====== The data ======

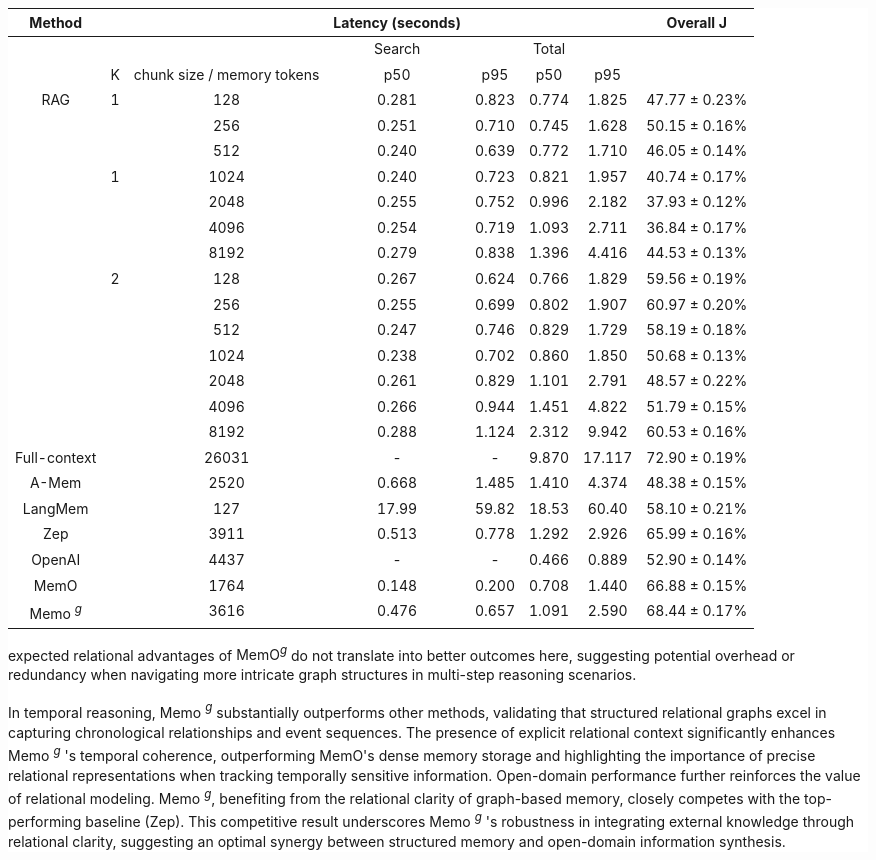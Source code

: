 | Method |  |  | Latency (seconds) |  |  |  | Overall J |
| :--: | :--: | :--: | :--: | :--: | :--: | :--: | :--: |
|  |  |  | Search |  | Total |  |  |
|  | K | chunk size / memory tokens | p50 | p95 | p50 | p95 |  |
| RAG | 1 | 128 | 0.281 | 0.823 | 0.774 | 1.825 | $47.77 \pm 0.23 \%$ |
|  |  | 256 | 0.251 | 0.710 | 0.745 | 1.628 | $50.15 \pm 0.16 \%$ |
|  |  | 512 | 0.240 | 0.639 | 0.772 | 1.710 | $46.05 \pm 0.14 \%$ |
|  | 1 | 1024 | 0.240 | 0.723 | 0.821 | 1.957 | $40.74 \pm 0.17 \%$ |
|  |  | 2048 | 0.255 | 0.752 | 0.996 | 2.182 | $37.93 \pm 0.12 \%$ |
|  |  | 4096 | 0.254 | 0.719 | 1.093 | 2.711 | $36.84 \pm 0.17 \%$ |
|  |  | 8192 | 0.279 | 0.838 | 1.396 | 4.416 | $44.53 \pm 0.13 \%$ |
|  | 2 | 128 | 0.267 | 0.624 | 0.766 | 1.829 | $59.56 \pm 0.19 \%$ |
|  |  | 256 | 0.255 | 0.699 | 0.802 | 1.907 | $60.97 \pm 0.20 \%$ |
|  |  | 512 | 0.247 | 0.746 | 0.829 | 1.729 | $58.19 \pm 0.18 \%$ |
|  |  | 1024 | 0.238 | 0.702 | 0.860 | 1.850 | $50.68 \pm 0.13 \%$ |
|  |  | 2048 | 0.261 | 0.829 | 1.101 | 2.791 | $48.57 \pm 0.22 \%$ |
|  |  | 4096 | 0.266 | 0.944 | 1.451 | 4.822 | $51.79 \pm 0.15 \%$ |
|  |  | 8192 | 0.288 | 1.124 | 2.312 | 9.942 | $60.53 \pm 0.16 \%$ |
| Full-context |  | 26031 | - | - | 9.870 | 17.117 | $72.90 \pm 0.19 \%$ |
| A-Mem |  | 2520 | 0.668 | 1.485 | 1.410 | 4.374 | $48.38 \pm 0.15 \%$ |
| LangMem |  | 127 | 17.99 | 59.82 | 18.53 | 60.40 | $58.10 \pm 0.21 \%$ |
| Zep |  | 3911 | 0.513 | 0.778 | 1.292 | 2.926 | $65.99 \pm 0.16 \%$ |
| OpenAI |  | 4437 | - | - | 0.466 | 0.889 | $52.90 \pm 0.14 \%$ |
| MemO |  | 1764 | 0.148 | 0.200 | 0.708 | 1.440 | $66.88 \pm 0.15 \%$ |
| Memo ${ }^{g}$ |  | 3616 | 0.476 | 0.657 | 1.091 | 2.590 | $68.44 \pm 0.17 \%$ |

expected relational advantages of $\mathrm{MemO}^{g}$ do not translate into better outcomes here, suggesting potential overhead or redundancy when navigating more intricate graph structures in multi-step reasoning scenarios.

In temporal reasoning, Memo ${ }^{g}$ substantially outperforms other methods, validating that structured relational graphs excel in capturing chronological relationships and event sequences. The presence of explicit relational context significantly enhances Memo ${ }^{g}$ 's temporal coherence, outperforming MemO's dense memory storage and highlighting the importance of precise relational representations when tracking temporally sensitive information. Open-domain performance further reinforces the value of relational modeling. Memo ${ }^{g}$, benefiting from the relational clarity of graph-based memory, closely competes with the top-performing baseline (Zep). This competitive result underscores Memo ${ }^{g}$ 's robustness in integrating external knowledge through relational clarity, suggesting an optimal synergy between structured memory and open-domain information synthesis.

======

Could you output every record above exactly as written, leaving out the pictures?

Source code

: | Method |  |  | Latency (seconds) |  |  |  | Overall J |
| :--: | :--: | :--: | :--: | :--: | :--: | :--: | :--: |
|  |  |  | Search |  | Total |  |  |
|  | K | chunk size / memory tokens | p50 | p95 | p50 | p95 |  |
| RAG | 1 | 128 | 0.281 | 0.823 | 0.774 | 1.825 | $47.77 \pm 0.23 \%$ |
|  |  | 256 | 0.251 | 0.710 | 0.745 | 1.628 | $50.15 \pm 0.16 \%$ |
|  |  | 512 | 0.240 | 0.639 | 0.772 | 1.710 | $46.05 \pm 0.14 \%$ |
|  | 1 | 1024 | 0.240 | 0.723 | 0.821 | 1.957 | $40.74 \pm 0.17 \%$ |
|  |  | 2048 | 0.255 | 0.752 | 0.996 | 2.182 | $37.93 \pm 0.12 \%$ |
|  |  | 4096 | 0.254 | 0.719 | 1.093 | 2.711 | $36.84 \pm 0.17 \%$ |
|  |  | 8192 | 0.279 | 0.838 | 1.396 | 4.416 | $44.53 \pm 0.13 \%$ |
|  | 2 | 128 | 0.267 | 0.624 | 0.766 | 1.829 | $59.56 \pm 0.19 \%$ |
|  |  | 256 | 0.255 | 0.699 | 0.802 | 1.907 | $60.97 \pm 0.20 \%$ |
|  |  | 512 | 0.247 | 0.746 | 0.829 | 1.729 | $58.19 \pm 0.18 \%$ |
|  |  | 1024 | 0.238 | 0.702 | 0.860 | 1.850 | $50.68 \pm 0.13 \%$ |
|  |  | 2048 | 0.261 | 0.829 | 1.101 | 2.791 | $48.57 \pm 0.22 \%$ |
|  |  | 4096 | 0.266 | 0.944 | 1.451 | 4.822 | $51.79 \pm 0.15 \%$ |
|  |  | 8192 | 0.288 | 1.124 | 2.312 | 9.942 | $60.53 \pm 0.16 \%$ |
| Full-context |  | 26031 | - | - | 9.870 | 17.117 | $72.90 \pm 0.19 \%$ |
| A-Mem |  | 2520 | 0.668 | 1.485 | 1.410 | 4.374 | $48.38 \pm 0.15 \%$ |
| LangMem |  | 127 | 17.99 | 59.82 | 18.53 | 60.40 | $58.10 \pm 0.21 \%$ |
| Zep |  | 3911 | 0.513 | 0.778 | 1.292 | 2.926 | $65.99 \pm 0.16 \%$ |
| OpenAI |  | 4437 | - | - | 0.466 | 0.889 | $52.90 \pm 0.14 \%$ |
| MemO |  | 1764 | 0.148 | 0.200 | 0.708 | 1.440 | $66.88 \pm 0.15 \%$ |
| Memo ${ }^{g}$ |  | 3616 | 0.476 | 0.657 | 1.091 | 2.590 | $68.44 \pm 0.17 \%$ |

expected relational advantages of $\mathrm{MemO}^{g}$ do not translate into better outcomes here, suggesting potential overhead or redundancy when navigating more intricate graph structures in multi-step reasoning scenarios.

In temporal reasoning, Memo ${ }^{g}$ substantially outperforms other methods, validating that structured relational graphs excel in capturing chronological relationships and event sequences. The presence of explicit relational context significantly enhances Memo ${ }^{g}$ 's temporal coherence, outperforming MemO's dense memory storage and highlighting the importance of precise relational representations when tracking temporally sensitive information. Open-domain performance further reinforces the value of relational modeling. Memo ${ }^{g}$, benefiting from the relational clarity of graph-based memory, closely competes with the top-performing baseline (Zep). This competitive result underscores Memo ${ }^{g}$ 's robustness in integrating external knowledge through relational clarity, suggesting an optimal synergy between structured memory and open-domain information synthesis.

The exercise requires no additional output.